El crecimiento personal, social y profesional de las personas está muy influido por su implicación en la educación, una actividad humana. Por lo tanto, es crucial que la evidencia científica constituya la columna vertebral de la toma de decisiones educativas. La calidad, la eficiencia y la eficacia deben guiar la educación, y nuestros niños y la sociedad no deben quedar limitados por la intuición, el azar o los caprichos políticos del momento.

Sin embargo, la realidad es que muchos métodos educativos implementados en las escuelas no tienen evidencia científica sólida o incluso tienen evidencia en su contra. Por ejemplo, algunos métodos de lectura, enseñanza de matemáticas, evaluación o atención a la diversidad todavía se utilizan a pesar de que las investigaciones demuestran que son ineficaces o que existen mejores alternativas.

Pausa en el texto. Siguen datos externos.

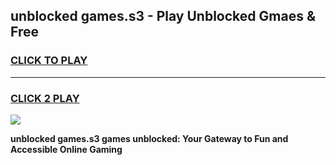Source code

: 
## unblocked games.s3 - Play Unblocked Gmaes & Free
<h3>
<a href="https://premium.freeplayer.one?title=unblocked_games.s3&ref=19F">CLICK TO PLAY</a></h3>
<hr>

<h3>
<a href="https://premium.freeplayer.one?title=unblocked_games.s3&ref=19F">CLICK 2 PLAY</a>
  
</h3>

<a href="https://premium.freeplayer.one?title=unblocked_games.s3&ref=19F/"><img src="https://clearcache.store/games.png"></a>


**unblocked games.s3 games unblocked: Your Gateway to Fun and Accessible Online Gaming**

¿Por qué está pasando esto? Hay varios factores que pueden explicar esta situación, como la falta de formación de los docentes en cuestiones clave de investigación educativa,  la presión social, la necesidad de buscar milagros ante determinados contextos o, simplemente, la influencia de intereses comerciales que, por desgracia, mediante sus «expertos», imponen determinadas prácticas. Pero lo anterior no implica que no haya una responsabilidad compartida de todos los agentes educativos, que deberíamos exigir y promover una cultura de la evidencia científica en educación.

¿Qué podemos hacer para lograrlo? Algunas acciones que, siempre en mi humilde opinión, podrían contribuir a este objetivo son las siguientes:

  • Fomentar la investigación educativa de calidad, que sea relevante, rigurosa y replicable, y que se difunda de forma accesible y transparente.
  • Formar a los docentes en el pensamiento crítico, el método científico y la evaluación de la evidencia, y facilitarles el acceso a las fuentes de información fiables y actualizadas.
  • Implicar a las familias y al alumnado en el proceso educativo, informándoles de las prácticas basadas en evidencias y de sus beneficios, y escuchando sus opiniones y necesidades.
  • Establecer mecanismos de control y rendición de cuentas que garanticen que las políticas y los programas educativos se basan en evidencias y se evalúan periódicamente.

La educación es un derecho fundamental y una herramienta poderosa para el progreso de las personas y de la sociedad. Por eso, debemos exigir que se apliquen las mejores prácticas posibles, basadas en el conocimiento científico y no en la improvisación o el dogmatismo. Solo así podremos garantizar una educación de calidad para todos.